── Records ──
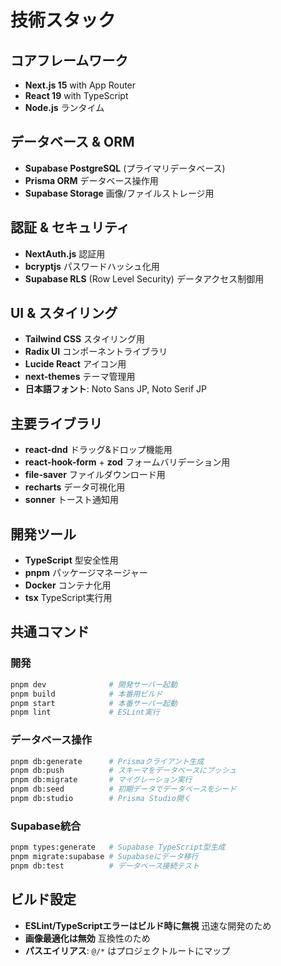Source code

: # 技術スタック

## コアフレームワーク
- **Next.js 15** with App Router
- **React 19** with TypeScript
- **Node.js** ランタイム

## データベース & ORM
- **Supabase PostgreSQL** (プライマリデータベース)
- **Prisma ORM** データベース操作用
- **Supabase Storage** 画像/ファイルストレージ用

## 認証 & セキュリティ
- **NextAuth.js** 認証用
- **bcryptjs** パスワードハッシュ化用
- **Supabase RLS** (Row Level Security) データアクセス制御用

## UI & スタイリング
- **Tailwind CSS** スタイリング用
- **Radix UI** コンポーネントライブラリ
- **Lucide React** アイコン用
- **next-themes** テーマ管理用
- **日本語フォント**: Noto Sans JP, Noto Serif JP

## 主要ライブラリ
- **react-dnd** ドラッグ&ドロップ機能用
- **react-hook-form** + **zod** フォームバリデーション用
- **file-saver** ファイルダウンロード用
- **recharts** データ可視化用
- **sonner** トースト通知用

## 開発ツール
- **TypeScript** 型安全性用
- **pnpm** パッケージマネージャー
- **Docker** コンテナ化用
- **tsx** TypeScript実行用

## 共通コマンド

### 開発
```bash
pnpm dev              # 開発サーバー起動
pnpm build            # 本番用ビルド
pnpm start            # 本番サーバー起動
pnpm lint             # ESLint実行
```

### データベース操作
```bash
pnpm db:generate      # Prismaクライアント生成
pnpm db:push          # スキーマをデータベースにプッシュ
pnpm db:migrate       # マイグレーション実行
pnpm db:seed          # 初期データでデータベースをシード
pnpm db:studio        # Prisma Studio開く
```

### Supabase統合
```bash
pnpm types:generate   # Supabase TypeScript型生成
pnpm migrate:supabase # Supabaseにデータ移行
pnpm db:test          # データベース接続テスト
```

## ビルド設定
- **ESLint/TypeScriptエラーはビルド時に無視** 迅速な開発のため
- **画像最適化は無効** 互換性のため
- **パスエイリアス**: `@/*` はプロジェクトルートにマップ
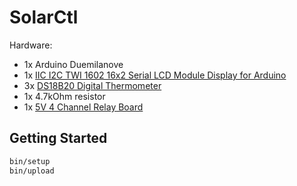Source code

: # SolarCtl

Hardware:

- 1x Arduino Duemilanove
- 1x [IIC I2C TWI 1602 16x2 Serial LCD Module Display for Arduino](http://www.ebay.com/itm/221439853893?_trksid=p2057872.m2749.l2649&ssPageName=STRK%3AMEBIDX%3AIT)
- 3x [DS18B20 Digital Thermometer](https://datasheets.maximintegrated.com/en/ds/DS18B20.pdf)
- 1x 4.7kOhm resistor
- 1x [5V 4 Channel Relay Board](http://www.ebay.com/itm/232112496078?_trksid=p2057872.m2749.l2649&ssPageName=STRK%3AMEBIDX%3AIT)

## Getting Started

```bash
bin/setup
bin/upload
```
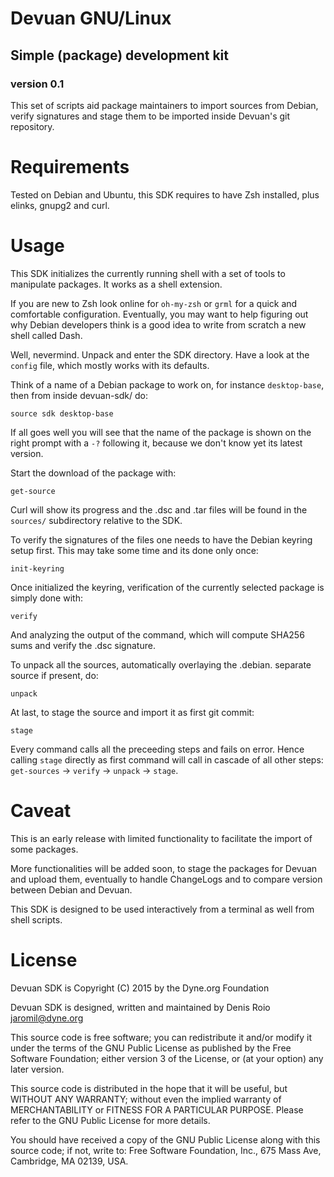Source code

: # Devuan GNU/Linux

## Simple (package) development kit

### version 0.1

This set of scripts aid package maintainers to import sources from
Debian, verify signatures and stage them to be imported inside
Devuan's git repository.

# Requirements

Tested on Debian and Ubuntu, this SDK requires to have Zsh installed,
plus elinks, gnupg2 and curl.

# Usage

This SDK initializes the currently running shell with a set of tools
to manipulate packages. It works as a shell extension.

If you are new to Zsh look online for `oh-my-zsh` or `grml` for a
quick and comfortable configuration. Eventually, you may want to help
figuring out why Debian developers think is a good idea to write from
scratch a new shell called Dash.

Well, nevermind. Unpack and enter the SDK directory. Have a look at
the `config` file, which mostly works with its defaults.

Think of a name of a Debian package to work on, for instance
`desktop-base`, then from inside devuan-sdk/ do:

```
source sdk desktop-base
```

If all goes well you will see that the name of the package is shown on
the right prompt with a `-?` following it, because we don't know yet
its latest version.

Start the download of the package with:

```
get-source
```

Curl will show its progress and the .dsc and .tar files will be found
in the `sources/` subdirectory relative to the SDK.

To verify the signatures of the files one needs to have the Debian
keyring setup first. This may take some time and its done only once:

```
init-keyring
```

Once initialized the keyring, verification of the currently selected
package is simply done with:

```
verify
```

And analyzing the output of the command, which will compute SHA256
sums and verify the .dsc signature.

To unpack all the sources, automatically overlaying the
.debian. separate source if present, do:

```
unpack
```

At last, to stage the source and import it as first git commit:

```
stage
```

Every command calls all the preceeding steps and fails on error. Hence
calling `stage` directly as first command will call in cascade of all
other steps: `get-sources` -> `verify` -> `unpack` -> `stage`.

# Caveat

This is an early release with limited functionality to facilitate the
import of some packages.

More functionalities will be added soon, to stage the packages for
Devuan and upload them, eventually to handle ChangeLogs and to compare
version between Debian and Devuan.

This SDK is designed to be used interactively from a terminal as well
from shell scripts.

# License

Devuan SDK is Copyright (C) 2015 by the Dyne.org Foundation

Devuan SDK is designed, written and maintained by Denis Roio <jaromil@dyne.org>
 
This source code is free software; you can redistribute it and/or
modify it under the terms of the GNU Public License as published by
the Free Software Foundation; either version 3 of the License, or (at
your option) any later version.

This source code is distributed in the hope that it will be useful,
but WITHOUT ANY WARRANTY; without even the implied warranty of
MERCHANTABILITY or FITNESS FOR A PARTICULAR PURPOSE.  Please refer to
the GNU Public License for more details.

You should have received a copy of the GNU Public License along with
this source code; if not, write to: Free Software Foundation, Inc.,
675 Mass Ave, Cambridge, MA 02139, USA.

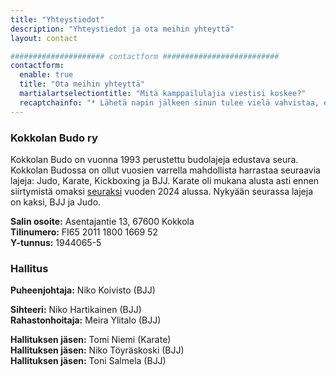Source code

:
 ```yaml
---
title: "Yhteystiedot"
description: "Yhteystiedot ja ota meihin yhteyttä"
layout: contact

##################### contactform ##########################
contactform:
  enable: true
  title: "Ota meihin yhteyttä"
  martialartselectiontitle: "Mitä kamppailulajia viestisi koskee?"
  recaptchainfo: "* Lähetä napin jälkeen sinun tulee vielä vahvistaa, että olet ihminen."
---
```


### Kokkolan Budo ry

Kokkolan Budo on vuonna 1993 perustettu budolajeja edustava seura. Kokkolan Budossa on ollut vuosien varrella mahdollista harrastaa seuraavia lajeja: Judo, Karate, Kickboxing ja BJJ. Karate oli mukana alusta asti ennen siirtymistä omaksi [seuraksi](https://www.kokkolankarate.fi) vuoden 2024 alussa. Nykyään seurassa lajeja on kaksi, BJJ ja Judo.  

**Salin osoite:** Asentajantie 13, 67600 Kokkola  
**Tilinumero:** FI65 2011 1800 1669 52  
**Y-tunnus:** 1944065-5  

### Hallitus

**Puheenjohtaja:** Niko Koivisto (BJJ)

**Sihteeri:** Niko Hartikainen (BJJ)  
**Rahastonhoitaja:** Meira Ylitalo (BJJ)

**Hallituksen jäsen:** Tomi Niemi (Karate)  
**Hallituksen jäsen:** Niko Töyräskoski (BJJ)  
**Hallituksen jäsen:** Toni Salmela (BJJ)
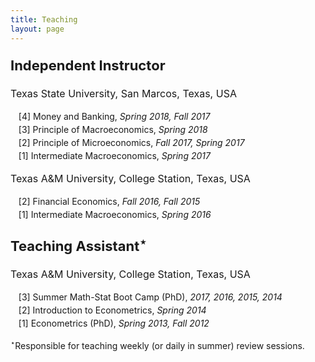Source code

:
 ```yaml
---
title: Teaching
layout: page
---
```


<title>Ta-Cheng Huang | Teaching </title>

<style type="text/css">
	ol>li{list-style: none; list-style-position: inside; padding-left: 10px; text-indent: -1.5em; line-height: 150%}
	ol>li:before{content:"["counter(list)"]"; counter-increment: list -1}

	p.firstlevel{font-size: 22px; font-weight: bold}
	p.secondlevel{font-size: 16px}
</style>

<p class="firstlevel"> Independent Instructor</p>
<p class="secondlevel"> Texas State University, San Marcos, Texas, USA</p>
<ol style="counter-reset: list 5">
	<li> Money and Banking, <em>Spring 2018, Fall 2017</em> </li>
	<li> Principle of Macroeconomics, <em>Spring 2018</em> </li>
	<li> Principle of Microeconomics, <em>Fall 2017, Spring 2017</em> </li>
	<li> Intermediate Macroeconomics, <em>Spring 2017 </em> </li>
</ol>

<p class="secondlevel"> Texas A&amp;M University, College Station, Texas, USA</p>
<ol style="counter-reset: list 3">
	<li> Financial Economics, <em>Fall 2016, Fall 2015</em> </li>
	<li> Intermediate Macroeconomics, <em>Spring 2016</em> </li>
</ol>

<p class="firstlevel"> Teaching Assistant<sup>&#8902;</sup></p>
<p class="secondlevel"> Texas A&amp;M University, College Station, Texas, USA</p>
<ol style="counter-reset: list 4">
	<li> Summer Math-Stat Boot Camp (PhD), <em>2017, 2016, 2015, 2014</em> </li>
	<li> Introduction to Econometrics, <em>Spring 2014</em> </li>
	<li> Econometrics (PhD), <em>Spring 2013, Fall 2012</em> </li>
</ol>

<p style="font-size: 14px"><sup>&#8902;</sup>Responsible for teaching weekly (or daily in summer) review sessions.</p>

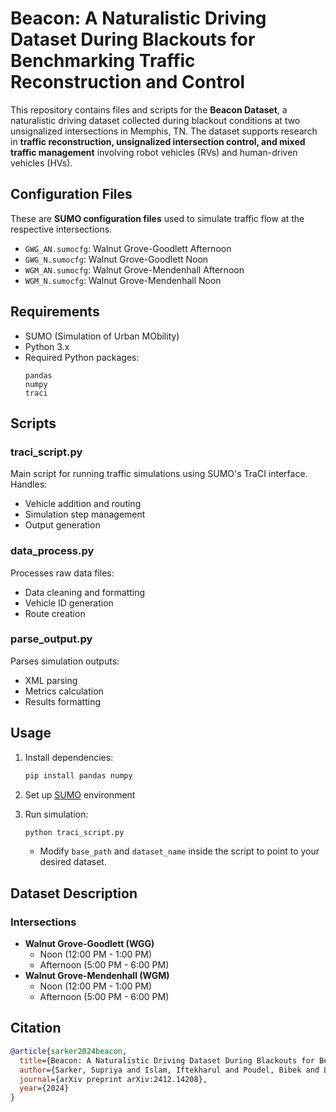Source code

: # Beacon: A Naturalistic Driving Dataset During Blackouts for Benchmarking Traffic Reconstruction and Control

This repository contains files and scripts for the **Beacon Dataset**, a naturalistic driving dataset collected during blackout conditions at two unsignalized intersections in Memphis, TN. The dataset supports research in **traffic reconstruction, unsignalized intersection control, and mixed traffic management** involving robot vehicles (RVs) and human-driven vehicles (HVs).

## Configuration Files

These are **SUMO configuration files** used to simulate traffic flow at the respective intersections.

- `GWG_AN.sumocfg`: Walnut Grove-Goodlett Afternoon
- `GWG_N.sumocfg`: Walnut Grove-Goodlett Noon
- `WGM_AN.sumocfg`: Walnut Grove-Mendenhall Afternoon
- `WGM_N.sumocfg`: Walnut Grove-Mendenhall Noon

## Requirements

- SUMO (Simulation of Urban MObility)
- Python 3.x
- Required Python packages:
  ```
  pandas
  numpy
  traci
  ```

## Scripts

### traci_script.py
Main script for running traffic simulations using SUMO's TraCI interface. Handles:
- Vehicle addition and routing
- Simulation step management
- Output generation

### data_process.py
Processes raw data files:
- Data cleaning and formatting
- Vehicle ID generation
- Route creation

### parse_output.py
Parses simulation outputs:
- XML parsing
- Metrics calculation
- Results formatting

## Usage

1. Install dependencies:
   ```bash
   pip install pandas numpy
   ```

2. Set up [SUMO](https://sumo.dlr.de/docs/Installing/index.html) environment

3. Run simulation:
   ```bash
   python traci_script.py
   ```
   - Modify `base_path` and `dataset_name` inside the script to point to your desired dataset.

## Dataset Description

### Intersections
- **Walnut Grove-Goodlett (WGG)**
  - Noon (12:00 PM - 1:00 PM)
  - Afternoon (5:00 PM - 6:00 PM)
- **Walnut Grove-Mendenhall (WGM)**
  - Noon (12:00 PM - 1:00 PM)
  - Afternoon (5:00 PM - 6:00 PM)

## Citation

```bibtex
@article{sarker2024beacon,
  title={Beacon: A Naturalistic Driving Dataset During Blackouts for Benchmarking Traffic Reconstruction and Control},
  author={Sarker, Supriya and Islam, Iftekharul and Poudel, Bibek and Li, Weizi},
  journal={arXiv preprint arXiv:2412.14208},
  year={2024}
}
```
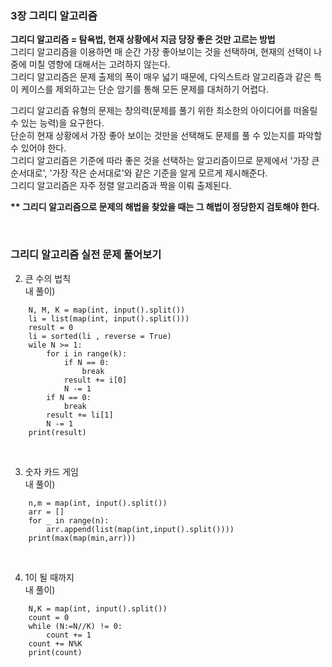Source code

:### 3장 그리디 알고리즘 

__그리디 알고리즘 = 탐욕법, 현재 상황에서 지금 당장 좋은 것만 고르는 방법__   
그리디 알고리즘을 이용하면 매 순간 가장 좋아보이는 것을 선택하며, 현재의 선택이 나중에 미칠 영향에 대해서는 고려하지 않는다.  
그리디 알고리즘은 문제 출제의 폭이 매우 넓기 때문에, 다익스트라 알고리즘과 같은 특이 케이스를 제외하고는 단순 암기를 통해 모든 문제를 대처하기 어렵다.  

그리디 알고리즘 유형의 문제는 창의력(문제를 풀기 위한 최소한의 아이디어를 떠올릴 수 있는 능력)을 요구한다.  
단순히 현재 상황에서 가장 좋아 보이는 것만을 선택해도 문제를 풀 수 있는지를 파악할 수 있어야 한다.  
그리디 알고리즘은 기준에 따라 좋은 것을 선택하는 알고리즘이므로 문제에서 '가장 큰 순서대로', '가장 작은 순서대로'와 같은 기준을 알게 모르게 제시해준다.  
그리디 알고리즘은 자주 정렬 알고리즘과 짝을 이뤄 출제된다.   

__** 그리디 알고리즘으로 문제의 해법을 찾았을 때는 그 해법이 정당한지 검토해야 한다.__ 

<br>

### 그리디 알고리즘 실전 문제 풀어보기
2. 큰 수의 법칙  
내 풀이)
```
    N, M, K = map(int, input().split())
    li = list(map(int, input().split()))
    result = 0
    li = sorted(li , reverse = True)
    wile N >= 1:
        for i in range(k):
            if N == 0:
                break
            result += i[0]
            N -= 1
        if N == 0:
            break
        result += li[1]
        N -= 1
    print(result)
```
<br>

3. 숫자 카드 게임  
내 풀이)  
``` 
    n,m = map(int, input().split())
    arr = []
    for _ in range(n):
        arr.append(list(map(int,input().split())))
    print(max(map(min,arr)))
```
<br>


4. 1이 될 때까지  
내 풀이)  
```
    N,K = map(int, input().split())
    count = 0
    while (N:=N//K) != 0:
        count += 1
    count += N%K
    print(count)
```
───
Exercise brief = For the records above, state how many lines contain the word "generation". Give only the number.

Result below = 2